Work task:
Look through the data below and extract, unchanged, the lines from the one that contains "In 2017 in John" to the one that contains "So first we", both included.

Supplied material Start Marker

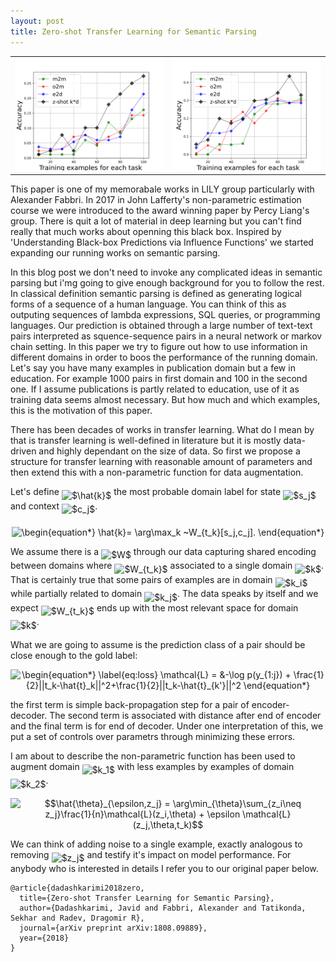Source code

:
 ```yaml
---
layout: post
title: Zero-shot Transfer Learning for Semantic Parsing
---
```


<table style="width:100%">
  <tr>
 	<th>
	    <img src="/images/m2m-o2m-e2d-cal.svg"/>
	</th>
	<th>
	    <img src="/images/m2m-o2m-e2d-pub.svg"/>
	</th>
  </tr>
</table>
This paper is one of my memorabale works in LILY group particularly with Alexander Fabbri.
In 2017 in John Lafferty's non-parametric estimation course we were introduced to the award winning paper by Percy Liang's group. 
There is quit a lot of material in deep learning but you can't find really that much works about openning this black box. 
Inspired by 'Understanding Black-box Predictions via Influence Functions' we started expanding our running works on semantic parsing. 

In this blog post we don't need to invoke any complicated ideas in semantic parsing but i'mg going to give enough background for you to follow the rest. 
In classical definition semantic parsing is defined as generating logical forms of a sequence of a human language. 
You can think of this as outputing sequences of lambda expressions, SQL queries, or programming languages. 
Our prediction is obtained through a large number of text-text pairs interpreted as squence-sequence pairs in a neural network or markov chain setting.
In this paper we try to figure out how to use information in different domains in order to boos the performance of the running domain. 
Let's say you have many examples in publication domain but a few in education. For example 1000 pairs in first domain and 100 in the second one.
If I assume publications is partly related to education, use of it as training data seems almost necessary. 
But how much and which examples, this is the motivation of this paper. 

There has been decades of works in transfer learning. 
What do I mean by that is transfer learning is well-defined in literature but it is mostly data-driven and highly dependant on the size of data.
So first we propose a structure for transfer learning with reasonable amount of parameters and then extend this with a non-parametric function for data augmentation. 

Let's define <img alt="$\hat{k}$" src="https://rawgit.com/dadashkarimi/dadashkarimi.github.io/master/svgs/49aba54ceee6ccc063d260ddeee91092.svg?invert_in_darkmode" align="middle" width="9.041505pt" height="31.42161pt"/> the most probable domain label for state <img alt="$s_j$" src="https://rawgit.com/dadashkarimi/dadashkarimi.github.io/master/svgs/227f4d8d12b0de49c4ca84f74fa98023.svg?invert_in_darkmode" align="middle" width="13.75836pt" height="14.10255pt"/> and context <img alt="$c_j$" src="https://rawgit.com/dadashkarimi/dadashkarimi.github.io/master/svgs/5b4e948631c62d0fd9a96da246b0e5c3.svg?invert_in_darkmode" align="middle" width="13.16898pt" height="14.10255pt"/>. 
<p align="center"><img alt="\begin{equation*}&#10;  \hat{k}= \arg\max_k ~W_{t_k}[s_j,c_j].&#10;\end{equation*}" src="https://rawgit.com/dadashkarimi/dadashkarimi.github.io/master/svgs/6c585225a9ac1966e961a79c8ca918de.svg?invert_in_darkmode" align="middle" width="173.5965pt" height="26.441415pt"/></p>
We assume there is a <img alt="$W$" src="https://rawgit.com/dadashkarimi/dadashkarimi.github.io/master/svgs/84c95f91a742c9ceb460a83f9b5090bf.svg?invert_in_darkmode" align="middle" width="17.74179pt" height="22.38192pt"/> through our data capturing shared encoding between domains where <img alt="$W_{t_k}$" src="https://rawgit.com/dadashkarimi/dadashkarimi.github.io/master/svgs/c6305193e9ca3d649b9d7c9af217c372.svg?invert_in_darkmode" align="middle" width="26.754915pt" height="22.38192pt"/> associated to a single domain <img alt="$k$" src="https://rawgit.com/dadashkarimi/dadashkarimi.github.io/master/svgs/63bb9849783d01d91403bc9a5fea12a2.svg?invert_in_darkmode" align="middle" width="9.041505pt" height="22.74591pt"/>. 
That is certainly true that some pairs of examples are in domain <img alt="$k_i$" src="https://rawgit.com/dadashkarimi/dadashkarimi.github.io/master/svgs/ec71f47b6aee7b3cd545386b93601915.svg?invert_in_darkmode" align="middle" width="13.15941pt" height="22.74591pt"/> while partially related to domain <img alt="$k_j$" src="https://rawgit.com/dadashkarimi/dadashkarimi.github.io/master/svgs/75c9e9a3fab35d4c380586a9713adfe4.svg?invert_in_darkmode" align="middle" width="14.607615pt" height="22.74591pt"/>.
The data speaks by itself and we expect <img alt="$W_{t_k}$" src="https://rawgit.com/dadashkarimi/dadashkarimi.github.io/master/svgs/c6305193e9ca3d649b9d7c9af217c372.svg?invert_in_darkmode" align="middle" width="26.754915pt" height="22.38192pt"/> ends up with the most relevant space for domain <img alt="$k$" src="https://rawgit.com/dadashkarimi/dadashkarimi.github.io/master/svgs/63bb9849783d01d91403bc9a5fea12a2.svg?invert_in_darkmode" align="middle" width="9.041505pt" height="22.74591pt"/>.

What we are going to assume is the prediction class of a pair should be close enough to the gold label: 
<p align="center"><img alt="\begin{equation*}&#10;  \label{eq:loss}&#10;  \mathcal{L} = &amp;-\log p(y_{1:j}) + \frac{1}{2}||t_k-\hat{t}_k||^2+\frac{1}{2}||t_k-\hat{t}_{k'}||^2&#10;\end{equation*}" src="https://rawgit.com/dadashkarimi/dadashkarimi.github.io/master/svgs/88343fd9bb2be52a5c062048193f671c.svg?invert_in_darkmode" align="middle" width="334.1184pt" height="32.950665pt"/></p>
the first term is simple back-propagation step for a pair of encoder-decoder. 
The second term is associated with distance after end of encoder and the final term is for end of decoder.
Under one interpretation of this, we put a set of controls over parametrs through minimizing these errors. 

I am about to describe the non-parametric function has been used to augment domain <img alt="$k_1$" src="https://rawgit.com/dadashkarimi/dadashkarimi.github.io/master/svgs/aa90653a26bc63b138fb304972d81589.svg?invert_in_darkmode" align="middle" width="15.05394pt" height="22.74591pt"/> with less examples by examples of domain <img alt="$k_2$" src="https://rawgit.com/dadashkarimi/dadashkarimi.github.io/master/svgs/a8ebf8c468236800b8ed78d42ddbfa57.svg?invert_in_darkmode" align="middle" width="15.05394pt" height="22.74591pt"/>. 

<p align="center"><img alt="$$\hat{\theta}_{\epsilon,z_j} = \arg\min_{\theta}\sum_{z_i\neq z_j}\frac{1}{n}\mathcal{L}(z_i,\theta) + \epsilon \mathcal{L}(z_j,\theta,t_k)$$" src="https://rawgit.com/dadashkarimi/dadashkarimi.github.io/master/svgs/93e10d0815b6f3fccd44c9b2d9f106ca.svg?invert_in_darkmode" align="middle" width="313.29375pt" height="44.682495pt"/></p>

We can think of adding noise to a single example, exactly analogous to removing <img alt="$z_j$" src="https://rawgit.com/dadashkarimi/dadashkarimi.github.io/master/svgs/700a81b4d291f0886b3d00e93646e013.svg?invert_in_darkmode" align="middle" width="13.697805pt" height="14.10255pt"/> and testify it's impact on model performance.
For anybody who is interested in details I refer you to our original paper below.

```
@article{dadashkarimi2018zero,
  title={Zero-shot Transfer Learning for Semantic Parsing},
  author={Dadashkarimi, Javid and Fabbri, Alexander and Tatikonda, Sekhar and Radev, Dragomir R},
  journal={arXiv preprint arXiv:1808.09889},
  year={2018}
}
``` 
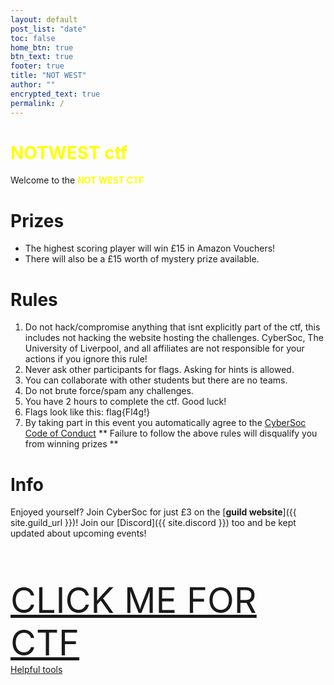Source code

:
 ```yaml
---
layout: default
post_list: "date"
toc: false
home_btn: true
btn_text: true
footer: true
title: "NOT WEST"
author: ""
encrypted_text: true
permalink: /
---
```

# <span style="color:yellow">NOTWEST ctf</span>
Welcome to the <span style="color:yellow">**NOT WEST CTF**</span>

# Prizes
* The highest scoring player will win £15 in Amazon Vouchers!
* There will also be a £15 worth of mystery prize available.

# Rules
1. Do not hack/compromise anything that isnt explicitly part of the ctf, this includes not hacking the website hosting the challenges. CyberSoc, The University of Liverpool, and all affiliates are not responsible for your actions if you ignore this rule!
2. Never ask other participants for flags. Asking for hints is allowed.
3. You can collaborate with other students but there are no teams.
4. Do not brute force/spam any challenges.
5. You have 2 hours to complete the ctf. Good luck!
6. Flags look like this: flag{Fl4g!}
7. By taking part in this event you automatically agree to the [CyberSoc Code of Conduct](https://www.cybersoc.cf/code-of-conduct/)
** Failure to follow the above rules will disqualify you from winning prizes **
# Info
Enjoyed yourself? Join CyberSoc for just £3 on the [**guild website**]({{ site.guild_url }})! Join our [Discord]({{ site.discord }}) too and be kept updated about upcoming events!
<!-- Flags will be submitted on (WEBSITE) -->
<br>
<br>
<br>
<a style="font-size:4em;" href="https://tryhackme.com/jr/notwest">CLICK ME FOR CTF</a><br>
<a stlye="font-size:2em;" href="https://www.cybersoc.cf/resources/">Helpful tools</a>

Supplied material End Marker

Result of this exercise:
In 2017 in John Lafferty's non-parametric estimation course we were introduced to the award winning paper by Percy Liang's group. 
There is quit a lot of material in deep learning but you can't find really that much works about openning this black box. 
Inspired by 'Understanding Black-box Predictions via Influence Functions' we started expanding our running works on semantic parsing. 

In this blog post we don't need to invoke any complicated ideas in semantic parsing but i'mg going to give enough background for you to follow the rest. 
In classical definition semantic parsing is defined as generating logical forms of a sequence of a human language. 
You can think of this as outputing sequences of lambda expressions, SQL queries, or programming languages. 
Our prediction is obtained through a large number of text-text pairs interpreted as squence-sequence pairs in a neural network or markov chain setting.
In this paper we try to figure out how to use information in different domains in order to boos the performance of the running domain. 
Let's say you have many examples in publication domain but a few in education. For example 1000 pairs in first domain and 100 in the second one.
If I assume publications is partly related to education, use of it as training data seems almost necessary. 
But how much and which examples, this is the motivation of this paper. 

There has been decades of works in transfer learning. 
What do I mean by that is transfer learning is well-defined in literature but it is mostly data-driven and highly dependant on the size of data.
So first we propose a structure for transfer learning with reasonable amount of parameters and then extend this with a non-parametric function for data augmentation. 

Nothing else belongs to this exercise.